> [Activity] Using the data below, show every line where the word "ReceiveMessageOptions" occurs.

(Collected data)
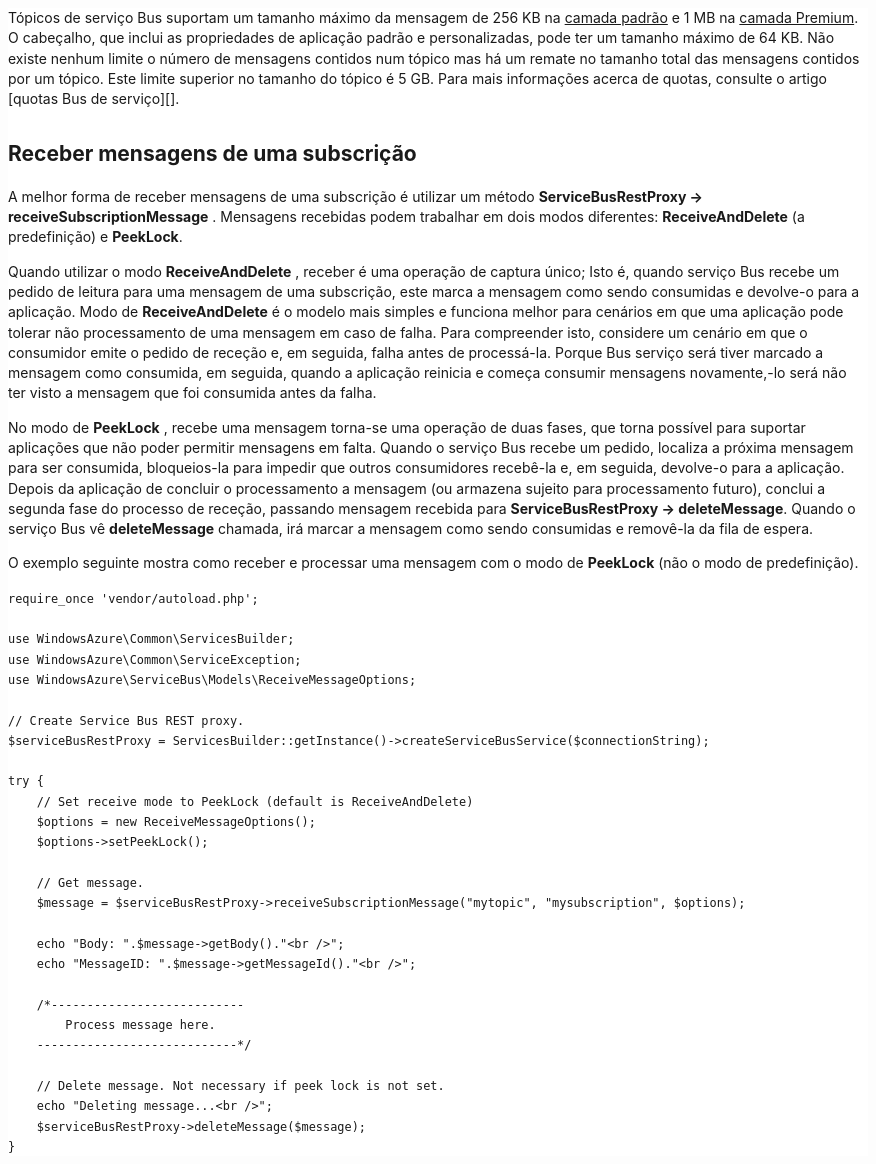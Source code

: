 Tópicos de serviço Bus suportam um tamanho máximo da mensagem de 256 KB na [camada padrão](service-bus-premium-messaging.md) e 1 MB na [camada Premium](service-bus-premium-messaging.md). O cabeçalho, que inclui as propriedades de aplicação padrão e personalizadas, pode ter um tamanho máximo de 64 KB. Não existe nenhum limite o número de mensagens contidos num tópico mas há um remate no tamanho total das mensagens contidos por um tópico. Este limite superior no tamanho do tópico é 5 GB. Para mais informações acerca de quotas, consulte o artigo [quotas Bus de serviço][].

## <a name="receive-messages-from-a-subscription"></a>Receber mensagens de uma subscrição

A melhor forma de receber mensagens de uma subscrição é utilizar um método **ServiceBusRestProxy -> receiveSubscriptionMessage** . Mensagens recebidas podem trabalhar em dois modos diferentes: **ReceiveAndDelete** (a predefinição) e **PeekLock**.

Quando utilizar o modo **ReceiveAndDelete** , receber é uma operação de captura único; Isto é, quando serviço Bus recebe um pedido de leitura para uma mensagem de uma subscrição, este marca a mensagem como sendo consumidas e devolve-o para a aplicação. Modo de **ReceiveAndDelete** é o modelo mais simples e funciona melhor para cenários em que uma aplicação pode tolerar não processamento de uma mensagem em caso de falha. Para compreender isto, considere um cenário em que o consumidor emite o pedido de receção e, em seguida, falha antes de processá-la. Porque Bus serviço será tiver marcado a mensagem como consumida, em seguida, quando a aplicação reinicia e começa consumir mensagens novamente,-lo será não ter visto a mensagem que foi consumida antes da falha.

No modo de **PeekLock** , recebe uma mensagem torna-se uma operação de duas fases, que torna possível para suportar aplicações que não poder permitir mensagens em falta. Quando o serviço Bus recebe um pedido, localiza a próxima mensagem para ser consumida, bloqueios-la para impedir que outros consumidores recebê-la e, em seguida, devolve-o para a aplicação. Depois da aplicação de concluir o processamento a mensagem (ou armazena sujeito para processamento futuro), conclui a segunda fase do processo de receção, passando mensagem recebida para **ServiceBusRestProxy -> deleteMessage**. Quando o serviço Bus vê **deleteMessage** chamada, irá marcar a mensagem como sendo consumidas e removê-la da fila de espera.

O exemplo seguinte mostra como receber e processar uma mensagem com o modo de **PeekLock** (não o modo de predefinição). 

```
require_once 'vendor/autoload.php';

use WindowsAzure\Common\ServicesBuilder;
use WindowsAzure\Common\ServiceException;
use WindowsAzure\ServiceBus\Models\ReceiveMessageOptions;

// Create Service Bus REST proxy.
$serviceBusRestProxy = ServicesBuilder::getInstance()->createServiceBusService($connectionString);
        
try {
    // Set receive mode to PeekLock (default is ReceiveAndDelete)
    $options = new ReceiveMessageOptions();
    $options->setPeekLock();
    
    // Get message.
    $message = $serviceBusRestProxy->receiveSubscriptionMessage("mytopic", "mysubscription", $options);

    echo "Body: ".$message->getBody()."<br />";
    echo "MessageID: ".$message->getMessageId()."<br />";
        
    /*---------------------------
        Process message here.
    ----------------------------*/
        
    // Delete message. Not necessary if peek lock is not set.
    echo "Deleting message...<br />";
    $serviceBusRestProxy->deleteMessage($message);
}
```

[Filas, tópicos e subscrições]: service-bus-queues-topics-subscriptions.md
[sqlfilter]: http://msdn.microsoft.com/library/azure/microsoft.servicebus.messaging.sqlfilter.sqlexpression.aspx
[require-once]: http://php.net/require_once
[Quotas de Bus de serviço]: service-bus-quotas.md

==

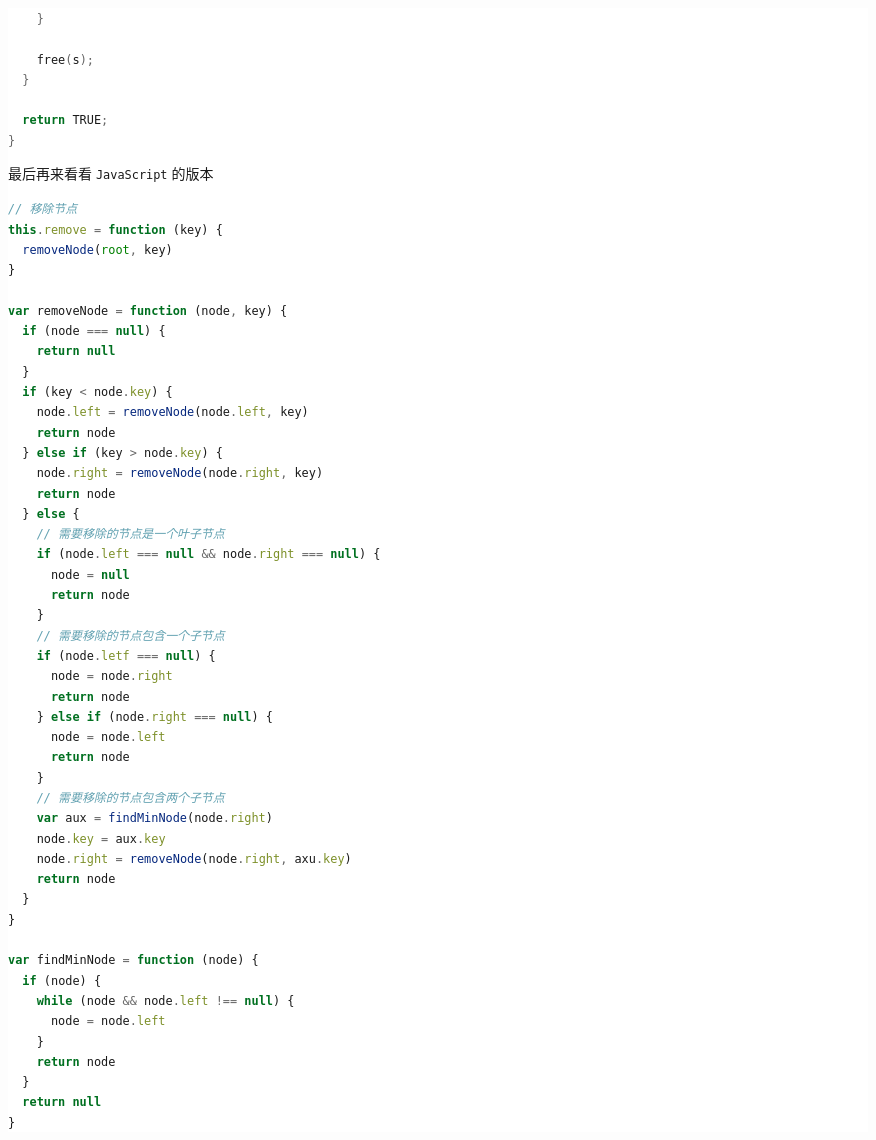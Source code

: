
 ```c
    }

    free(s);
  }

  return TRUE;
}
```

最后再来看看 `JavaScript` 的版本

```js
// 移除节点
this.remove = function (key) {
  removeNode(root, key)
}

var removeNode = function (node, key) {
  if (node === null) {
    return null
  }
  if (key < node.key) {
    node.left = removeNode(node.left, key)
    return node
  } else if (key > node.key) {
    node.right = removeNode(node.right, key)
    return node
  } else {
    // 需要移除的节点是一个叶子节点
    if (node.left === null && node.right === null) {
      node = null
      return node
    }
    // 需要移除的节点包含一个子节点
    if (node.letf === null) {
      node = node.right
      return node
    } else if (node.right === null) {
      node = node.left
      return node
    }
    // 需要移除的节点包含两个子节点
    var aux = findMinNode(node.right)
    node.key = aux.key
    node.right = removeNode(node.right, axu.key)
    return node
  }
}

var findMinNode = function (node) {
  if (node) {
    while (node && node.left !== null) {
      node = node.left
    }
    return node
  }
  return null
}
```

> [Exercise output]
use WindowsAzure\ServiceBus\Models\ReceiveMessageOptions;
    $options = new ReceiveMessageOptions();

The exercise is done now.